Обсуждение: New to_timestamp implementation is pretty strict
I like strict in general, but this doesn't seem logical: postgres=# SELECT to_timestamp('29-12-2005 01:2:03', 'DD-MM-YYYY HH24:MI:SS'); -- works to_timestamp ------------------------ 2005-12-29 01:02:03+02 (1 row) postgres=# SELECT to_timestamp('29-12-2005 01:02:3', 'DD-MM-YYYY HH24:MI:SS'); -- doesn't work ERROR: source string too short for "SS" formatting field DETAIL: Field requires 2 characters, but only 1 remain. HINT: If your source string is not fixed-width, try using the "FM" modifier. I think the end of string should be treated like a field separator, colon in this example, and we should accept both of the above. Opinions? -- Heikki Linnakangas EnterpriseDB http://www.enterprisedb.com
On Dec 1, 2008, at 1:08 PM, Heikki Linnakangas wrote: > postgres=# SELECT to_timestamp('29-12-2005 01:02:3', 'DD-MM-YYYY > HH24:MI:SS'); -- doesn't work > ERROR: source string too short for "SS" formatting field > DETAIL: Field requires 2 characters, but only 1 remain. > HINT: If your source string is not fixed-width, try using the "FM" > modifier. > > I think the end of string should be treated like a field separator, > colon in this example, and we should accept both of the above. > Opinions?
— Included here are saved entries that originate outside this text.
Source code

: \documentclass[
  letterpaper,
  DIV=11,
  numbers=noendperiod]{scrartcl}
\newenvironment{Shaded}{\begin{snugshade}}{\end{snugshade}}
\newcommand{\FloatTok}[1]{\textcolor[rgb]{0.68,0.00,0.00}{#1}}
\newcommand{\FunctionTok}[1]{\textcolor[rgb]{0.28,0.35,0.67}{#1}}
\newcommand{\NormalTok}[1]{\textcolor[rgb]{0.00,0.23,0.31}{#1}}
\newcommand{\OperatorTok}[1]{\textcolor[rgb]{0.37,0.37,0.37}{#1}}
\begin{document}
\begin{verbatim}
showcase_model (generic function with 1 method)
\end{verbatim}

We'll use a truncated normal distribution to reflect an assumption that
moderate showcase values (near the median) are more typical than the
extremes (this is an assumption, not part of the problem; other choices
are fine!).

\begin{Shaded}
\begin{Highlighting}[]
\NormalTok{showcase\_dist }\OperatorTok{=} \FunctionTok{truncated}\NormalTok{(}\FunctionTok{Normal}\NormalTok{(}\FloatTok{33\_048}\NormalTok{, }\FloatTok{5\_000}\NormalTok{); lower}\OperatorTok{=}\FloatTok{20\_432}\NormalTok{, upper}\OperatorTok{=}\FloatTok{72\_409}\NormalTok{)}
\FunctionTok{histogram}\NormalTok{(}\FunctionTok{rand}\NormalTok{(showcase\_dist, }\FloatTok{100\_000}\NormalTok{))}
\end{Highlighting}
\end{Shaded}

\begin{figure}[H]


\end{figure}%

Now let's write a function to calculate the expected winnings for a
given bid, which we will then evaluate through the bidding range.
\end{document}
I'm generally in favor of being generous in the input one can accept, but in this case it seems ambiguous to me. Is that supposed to be :30 or :03? There's no way to tell. My $0.02. Best, David
"David E. Wheeler" <david@kineticode.com> writes: > On Dec 1, 2008, at 1:08 PM, Heikki Linnakangas wrote: >> I think the end of string should be treated like a field separator, >> colon in this example, and we should accept both of the above. >> Opinions? > I'm generally in favor of being generous in the input one can accept, > but in this case it seems ambiguous to me. Is that supposed to be :30 > or :03? There's no way to tell. But notice that we are allowing a single digit for the hour and minute fields. It's inconsistent that the last field works differently. (And it is that it's the last field, not that it's SS --- try minutes as the last field.) regards, tom lane
On Mon, Dec 1, 2008 at 2:45 PM, David E. Wheeler <david@kineticode.com> wrote: > On Dec 1, 2008, at 1:08 PM, Heikki Linnakangas wrote: > >> postgres=# SELECT to_timestamp('29-12-2005 01:02:3', 'DD-MM-YYYY >> HH24:MI:SS'); -- doesn't work >> ERROR: source string too short for "SS" formatting field >> DETAIL: Field requires 2 characters, but only 1 remain. >> HINT: If your source string is not fixed-width, try using the "FM" >> modifier. >> >> I think the end of string should be treated like a field separator, colon >> in this example, and we should accept both of the above. Opinions? > > I'm generally in favor of being generous in the input one can accept, but in > this case it seems ambiguous to me. Is that supposed to be :30 or :03? > There's no way to tell. How is it ambiguous? The leading zero is technically redundant. A trailing on most certainly isn't. -- Dave Page EnterpriseDB UK: http://www.enterprisedb.com
On Dec 1, 2008, at 3:52 PM, Tom Lane wrote: >> I'm generally in favor of being generous in the input one can accept, >> but in this case it seems ambiguous to me. Is that supposed to be :30 >> or :03? There's no way to tell. > > But notice that we are allowing a single digit for the hour and minute > fields. It's inconsistent that the last field works differently. > (And it is that it's the last field, not that it's SS --- try minutes > as the last field.) Oh, well yeah, it should be consistent. But I'm still not sure that :3 should be allowed. OTOH, who does that, anyway? Best, David
On Dec 1, 2008, at 3:55 PM, Dave Page wrote: >> I'm generally in favor of being generous in the input one can >> accept, but in >> this case it seems ambiguous to me. Is that supposed to be :30 or : >> 03? >> There's no way to tell. > > How is it ambiguous? The leading zero is technically redundant. A > trailing on most certainly isn't. it depends on how you look at it, I suppose. If you look at ":xy" as "x" being the 10s position and "y" being the 1s position, it makes no sense. If you look at it as an integer, it does. Best, David
David E. Wheeler wrote: > Oh, well yeah, it should be consistent. But I'm still not sure that :3 > should be allowed. OTOH, who does that, anyway? Anyone who prints times as %d:%d:%d. You can find those in the wild. -- Alvaro Herrera http://www.CommandPrompt.com/ The PostgreSQL Company - Command Prompt, Inc.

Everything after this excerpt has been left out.